Directions: Write how many lines in the records below include the string "from". No other text should be given.
┌─ Materials provided
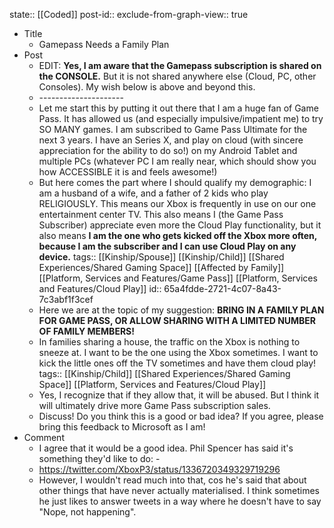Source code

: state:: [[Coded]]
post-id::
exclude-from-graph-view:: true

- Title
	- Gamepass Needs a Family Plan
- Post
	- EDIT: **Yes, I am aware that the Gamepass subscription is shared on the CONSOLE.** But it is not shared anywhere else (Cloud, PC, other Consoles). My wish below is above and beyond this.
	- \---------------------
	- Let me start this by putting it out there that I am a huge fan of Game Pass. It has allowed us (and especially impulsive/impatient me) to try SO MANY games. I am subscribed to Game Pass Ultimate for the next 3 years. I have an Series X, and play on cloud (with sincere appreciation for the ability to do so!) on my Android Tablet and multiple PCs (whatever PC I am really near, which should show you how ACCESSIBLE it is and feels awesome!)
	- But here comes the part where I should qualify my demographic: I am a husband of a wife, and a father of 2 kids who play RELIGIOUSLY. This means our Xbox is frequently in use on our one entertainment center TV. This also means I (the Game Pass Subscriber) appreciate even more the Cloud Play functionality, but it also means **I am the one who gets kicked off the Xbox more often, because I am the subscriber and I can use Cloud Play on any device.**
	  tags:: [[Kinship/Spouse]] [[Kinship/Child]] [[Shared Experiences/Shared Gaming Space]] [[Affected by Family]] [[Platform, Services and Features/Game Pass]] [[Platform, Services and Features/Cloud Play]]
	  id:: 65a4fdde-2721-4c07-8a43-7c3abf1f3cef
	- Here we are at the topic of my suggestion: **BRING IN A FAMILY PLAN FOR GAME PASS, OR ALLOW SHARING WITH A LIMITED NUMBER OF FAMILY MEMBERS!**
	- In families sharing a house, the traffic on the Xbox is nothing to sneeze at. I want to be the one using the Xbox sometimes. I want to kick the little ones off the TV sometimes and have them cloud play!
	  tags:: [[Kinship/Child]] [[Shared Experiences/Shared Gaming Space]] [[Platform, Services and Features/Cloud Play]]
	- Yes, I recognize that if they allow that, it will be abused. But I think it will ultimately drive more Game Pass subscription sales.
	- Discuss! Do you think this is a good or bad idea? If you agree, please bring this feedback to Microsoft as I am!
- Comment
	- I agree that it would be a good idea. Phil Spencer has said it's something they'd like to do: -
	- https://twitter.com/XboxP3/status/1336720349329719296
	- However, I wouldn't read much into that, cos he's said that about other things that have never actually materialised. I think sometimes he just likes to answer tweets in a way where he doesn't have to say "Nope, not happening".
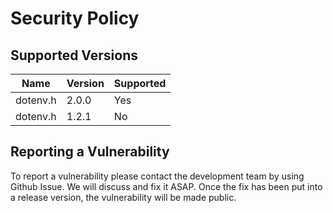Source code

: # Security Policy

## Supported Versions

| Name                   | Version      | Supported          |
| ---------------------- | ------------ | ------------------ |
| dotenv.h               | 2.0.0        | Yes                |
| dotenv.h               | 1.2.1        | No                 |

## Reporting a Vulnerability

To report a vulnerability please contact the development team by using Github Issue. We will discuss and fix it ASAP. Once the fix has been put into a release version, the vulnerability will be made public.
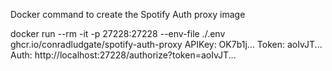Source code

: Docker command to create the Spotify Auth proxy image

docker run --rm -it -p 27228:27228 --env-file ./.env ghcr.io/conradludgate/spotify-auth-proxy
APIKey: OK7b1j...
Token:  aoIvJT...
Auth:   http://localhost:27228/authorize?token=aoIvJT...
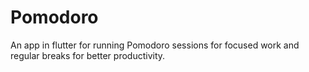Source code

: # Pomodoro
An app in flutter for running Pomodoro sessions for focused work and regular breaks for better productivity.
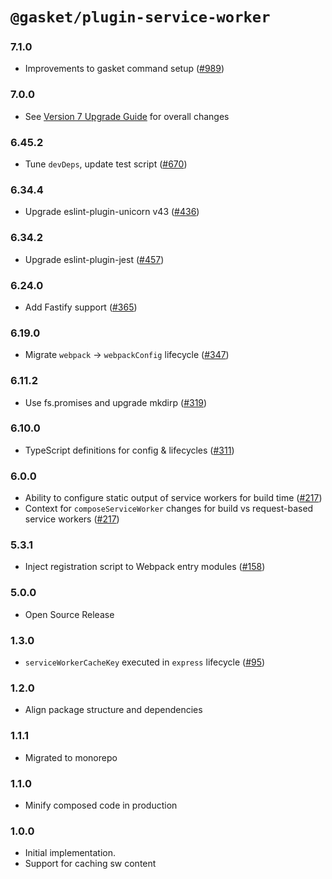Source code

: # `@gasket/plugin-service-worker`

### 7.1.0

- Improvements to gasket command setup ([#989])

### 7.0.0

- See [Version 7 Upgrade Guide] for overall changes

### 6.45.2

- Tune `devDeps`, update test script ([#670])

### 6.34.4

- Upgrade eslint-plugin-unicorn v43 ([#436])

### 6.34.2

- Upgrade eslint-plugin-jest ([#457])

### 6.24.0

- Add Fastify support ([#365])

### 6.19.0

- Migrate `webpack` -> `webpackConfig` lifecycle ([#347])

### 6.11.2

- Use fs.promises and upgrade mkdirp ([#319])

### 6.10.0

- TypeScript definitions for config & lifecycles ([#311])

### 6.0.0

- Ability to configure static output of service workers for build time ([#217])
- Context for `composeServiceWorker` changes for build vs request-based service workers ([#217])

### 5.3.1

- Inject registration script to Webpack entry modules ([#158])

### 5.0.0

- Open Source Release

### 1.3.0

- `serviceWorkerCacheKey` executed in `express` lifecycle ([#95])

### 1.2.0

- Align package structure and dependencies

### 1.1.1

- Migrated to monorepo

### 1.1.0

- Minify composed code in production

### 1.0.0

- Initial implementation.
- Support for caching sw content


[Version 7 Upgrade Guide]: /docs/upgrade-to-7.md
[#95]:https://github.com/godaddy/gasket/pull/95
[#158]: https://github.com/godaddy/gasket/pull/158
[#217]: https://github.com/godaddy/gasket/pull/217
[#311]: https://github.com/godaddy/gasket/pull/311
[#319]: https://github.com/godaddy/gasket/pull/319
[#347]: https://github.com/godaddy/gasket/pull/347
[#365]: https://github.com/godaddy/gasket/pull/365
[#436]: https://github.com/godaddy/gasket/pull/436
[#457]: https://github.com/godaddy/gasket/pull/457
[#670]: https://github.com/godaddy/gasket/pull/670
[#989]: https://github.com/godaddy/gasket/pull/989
└─
┌─ Materials provided
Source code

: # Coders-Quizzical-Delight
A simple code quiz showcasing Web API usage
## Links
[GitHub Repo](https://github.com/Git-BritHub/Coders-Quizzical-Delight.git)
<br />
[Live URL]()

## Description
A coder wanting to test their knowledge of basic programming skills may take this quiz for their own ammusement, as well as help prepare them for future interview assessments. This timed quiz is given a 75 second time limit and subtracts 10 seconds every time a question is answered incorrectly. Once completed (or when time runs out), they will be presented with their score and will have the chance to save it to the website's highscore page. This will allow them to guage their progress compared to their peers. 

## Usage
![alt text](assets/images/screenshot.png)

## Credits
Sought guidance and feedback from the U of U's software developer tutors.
└─
Written solution: 2